TC: And that says a lot about your character as well because not everyone would say that.
CJ: There’s a backstory to that… I am a five year cancer survivor. I was diagnosed with stage 4 Non Hodgkin Lymphoma about five years ago. I’m perfectly fine now and I don’t keep it secret but I don’t advertise it as well. Sometimes it hurts your career. Some people don’t wanna work with that and it’s usually someone who’s lost somebody with it and that’s a lot of people. But I remember when I was first diagnosed I did Left in Darkness, I think I was diagnosed two weeks before I started scoring it. Steven said, “I want you to do this.” I said “Okay, I’ll do it.” My wife didn’t understand how I could watch that with all that I was going through but it was keeping me busy. Following that, a few months later we did Dual and it was a little further into the treatment and the further you go into treatment the more debilitating it becomes. It’s just more exhausting. Steven said, “Look, we need a score for this to try to get it into Sundance. If you can’t do it we’ll throw someone else in there and we’ll wait for you. “ That’s the kind of guy we’re talking about. Ever since he said that to me I’m like… I knew we could get along, we understood each other’s dialogue, when he’d point at the screen and say “I need this”. We had that kind of rapport almost instantly… but when he said that thing I knew I was dealing with someone pretty damn special. First of all, he could’ve just found somebody else, instantly, and who would’ve blamed him? That was the reason I talked to him when we started doing the Complacent project. If I was gonna do it, I wanted it to be me and him. I didn’t wanna do it with just anybody. He would probably brush off all that and blah, blah, blah but that’s the kind of person we’re dealing with.

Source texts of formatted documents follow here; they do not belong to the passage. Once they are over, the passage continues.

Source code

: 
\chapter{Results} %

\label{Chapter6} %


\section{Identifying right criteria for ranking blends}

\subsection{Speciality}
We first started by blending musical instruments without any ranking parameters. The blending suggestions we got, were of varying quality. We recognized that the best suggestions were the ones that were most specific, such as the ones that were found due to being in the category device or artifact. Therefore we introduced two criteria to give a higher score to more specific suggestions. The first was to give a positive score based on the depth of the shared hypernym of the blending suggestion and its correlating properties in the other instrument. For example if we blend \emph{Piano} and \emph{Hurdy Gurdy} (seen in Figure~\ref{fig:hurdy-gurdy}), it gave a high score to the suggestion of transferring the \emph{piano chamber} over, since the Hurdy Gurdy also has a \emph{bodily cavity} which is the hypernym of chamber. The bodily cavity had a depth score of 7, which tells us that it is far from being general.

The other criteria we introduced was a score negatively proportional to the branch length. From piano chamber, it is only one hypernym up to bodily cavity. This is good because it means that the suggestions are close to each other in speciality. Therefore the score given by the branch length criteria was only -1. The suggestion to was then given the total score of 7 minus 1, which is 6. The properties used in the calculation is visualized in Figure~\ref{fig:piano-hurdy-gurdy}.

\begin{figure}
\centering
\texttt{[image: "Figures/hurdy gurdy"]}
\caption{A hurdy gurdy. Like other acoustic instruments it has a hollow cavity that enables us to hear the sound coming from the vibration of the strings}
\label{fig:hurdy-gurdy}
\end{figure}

He and his wife are pretty special people.

TC: I’m gonna forgo my horror roots for one review and put out something on Complacent.
CJ: Oh cool, you know that’s been one that people have either loved it or hated it. It’s not a happy story, there’s some hope at the end but it’s not a happy story. It’s like a 40-something story. You know we were thinking of people our age and stuff that they go through. To watch Steven work with those guys, I would be off… like the dinner scenes… I’d be just around the corner watching. It was really organic and it was just really cool to be there.

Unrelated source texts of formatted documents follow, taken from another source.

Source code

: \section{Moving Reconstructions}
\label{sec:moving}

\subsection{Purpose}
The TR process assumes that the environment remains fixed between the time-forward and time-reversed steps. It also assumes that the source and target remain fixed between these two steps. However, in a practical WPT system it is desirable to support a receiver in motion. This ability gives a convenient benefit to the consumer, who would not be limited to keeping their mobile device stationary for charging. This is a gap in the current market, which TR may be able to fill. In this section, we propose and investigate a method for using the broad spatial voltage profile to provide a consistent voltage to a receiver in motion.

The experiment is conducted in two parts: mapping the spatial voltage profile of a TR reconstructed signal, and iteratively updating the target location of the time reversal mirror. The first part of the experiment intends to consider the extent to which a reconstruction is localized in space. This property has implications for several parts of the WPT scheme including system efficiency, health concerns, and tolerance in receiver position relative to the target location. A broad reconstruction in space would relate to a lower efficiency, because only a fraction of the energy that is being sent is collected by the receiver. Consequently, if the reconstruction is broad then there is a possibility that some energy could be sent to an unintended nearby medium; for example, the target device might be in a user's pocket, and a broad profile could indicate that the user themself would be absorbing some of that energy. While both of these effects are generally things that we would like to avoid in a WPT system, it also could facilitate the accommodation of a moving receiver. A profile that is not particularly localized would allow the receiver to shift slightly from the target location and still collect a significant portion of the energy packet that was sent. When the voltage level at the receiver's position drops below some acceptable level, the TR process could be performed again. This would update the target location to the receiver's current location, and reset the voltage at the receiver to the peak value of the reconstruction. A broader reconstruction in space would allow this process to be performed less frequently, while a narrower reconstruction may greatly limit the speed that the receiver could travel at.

TC: Is that the first time you were on set while a film was being shot?
CJ: I was on set for Left in Darkness for a little bit.

TC: That was one of the Stephen J. Cannell films you guys worked on?
CJ: Yeah, that was the last one we did with him. He was really nice. I went up to him and told him I was a big fan and that I grew up with his stuff and he was cordial. The thing I remember about him most was that if there was candy in the room… and he was just the fittest guy, he worked out all the time, just svelt… and I remember we were at the dub for Left in Darkness and he would just horde all the jelly beans or whatever candy was out. It was just one of those things that if he was talking to you, he had a handful of candy.

TC: You've done quite a bit of work in the horror genre. Is that a genre you've been into for a while?
CJ: I’ve been a horror fan since I was probably five or six, I can’t remember. Whatever year Prophecy came out. The kind of nature gone wild movie. They were on an Indian reservation and some company was dumping stuff in the water supply and it started basically deforming some of the people. Then some creature developed out of it. I remember I went to see that when I was really young and I couldn’t sleep for three days after that. I have no idea how it stands up today but ever since then I’ve always liked horror.

I want to extend every thanks to Corey for taking the time to call in and for putting up with my ramblings (not seen here). When I hung up the phone, I had a whole new respect for music in film and the effort that goes into something that is purposely tucked away in the background. One thing is certain, if life really had background music, I'd want Corey A. Jackson to compose mine.